> [ABOUT THIS TASK]: Only the opening lines of the listing, through the one with "### Emerging (new signals, 1-2", are to be retyped, each exactly as it stands.
-------
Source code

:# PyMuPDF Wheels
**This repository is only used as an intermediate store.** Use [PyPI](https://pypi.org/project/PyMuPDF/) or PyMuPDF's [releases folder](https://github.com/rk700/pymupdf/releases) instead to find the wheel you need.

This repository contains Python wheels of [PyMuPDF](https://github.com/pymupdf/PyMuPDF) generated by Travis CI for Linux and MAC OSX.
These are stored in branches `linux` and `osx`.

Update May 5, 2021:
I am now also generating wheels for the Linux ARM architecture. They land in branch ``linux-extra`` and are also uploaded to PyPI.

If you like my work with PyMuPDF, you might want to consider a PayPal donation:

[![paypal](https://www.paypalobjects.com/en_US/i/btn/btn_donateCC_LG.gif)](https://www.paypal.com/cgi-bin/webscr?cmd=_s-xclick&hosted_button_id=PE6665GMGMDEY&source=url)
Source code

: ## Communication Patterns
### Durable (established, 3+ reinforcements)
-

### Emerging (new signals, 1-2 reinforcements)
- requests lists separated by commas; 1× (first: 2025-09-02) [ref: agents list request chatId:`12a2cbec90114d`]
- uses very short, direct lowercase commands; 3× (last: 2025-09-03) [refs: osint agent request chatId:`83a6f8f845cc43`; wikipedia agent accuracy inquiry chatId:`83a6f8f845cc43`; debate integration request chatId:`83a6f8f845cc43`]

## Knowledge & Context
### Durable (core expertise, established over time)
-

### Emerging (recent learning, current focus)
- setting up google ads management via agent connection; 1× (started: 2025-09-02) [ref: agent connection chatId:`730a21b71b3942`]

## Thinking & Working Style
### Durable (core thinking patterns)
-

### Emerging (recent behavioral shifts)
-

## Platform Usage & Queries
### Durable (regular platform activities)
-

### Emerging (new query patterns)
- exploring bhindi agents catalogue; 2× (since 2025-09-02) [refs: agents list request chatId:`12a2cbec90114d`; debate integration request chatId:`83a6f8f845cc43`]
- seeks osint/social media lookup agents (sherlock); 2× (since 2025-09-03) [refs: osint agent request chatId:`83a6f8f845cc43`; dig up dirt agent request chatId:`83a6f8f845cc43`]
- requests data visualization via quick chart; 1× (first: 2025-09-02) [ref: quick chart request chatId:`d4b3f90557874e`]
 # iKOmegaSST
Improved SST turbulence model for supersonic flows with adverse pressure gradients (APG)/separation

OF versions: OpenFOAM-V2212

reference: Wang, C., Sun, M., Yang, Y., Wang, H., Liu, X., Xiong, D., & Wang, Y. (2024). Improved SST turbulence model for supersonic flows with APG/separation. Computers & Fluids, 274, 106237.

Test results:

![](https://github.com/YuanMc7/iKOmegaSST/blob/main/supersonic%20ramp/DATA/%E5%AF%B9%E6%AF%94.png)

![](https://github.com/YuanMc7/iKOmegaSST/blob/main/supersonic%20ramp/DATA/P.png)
-------
> [ANSWER]:
Source code

:# PyMuPDF Wheels
**This repository is only used as an intermediate store.** Use [PyPI](https://pypi.org/project/PyMuPDF/) or PyMuPDF's [releases folder](https://github.com/rk700/pymupdf/releases) instead to find the wheel you need.

This repository contains Python wheels of [PyMuPDF](https://github.com/pymupdf/PyMuPDF) generated by Travis CI for Linux and MAC OSX.
These are stored in branches `linux` and `osx`.

Update May 5, 2021:
I am now also generating wheels for the Linux ARM architecture. They land in branch ``linux-extra`` and are also uploaded to PyPI.

If you like my work with PyMuPDF, you might want to consider a PayPal donation:

[![paypal](https://www.paypalobjects.com/en_US/i/btn/btn_donateCC_LG.gif)](https://www.paypal.com/cgi-bin/webscr?cmd=_s-xclick&hosted_button_id=PE6665GMGMDEY&source=url)
Source code

: ## Communication Patterns
### Durable (established, 3+ reinforcements)
-

### Emerging (new signals, 1-2 reinforcements)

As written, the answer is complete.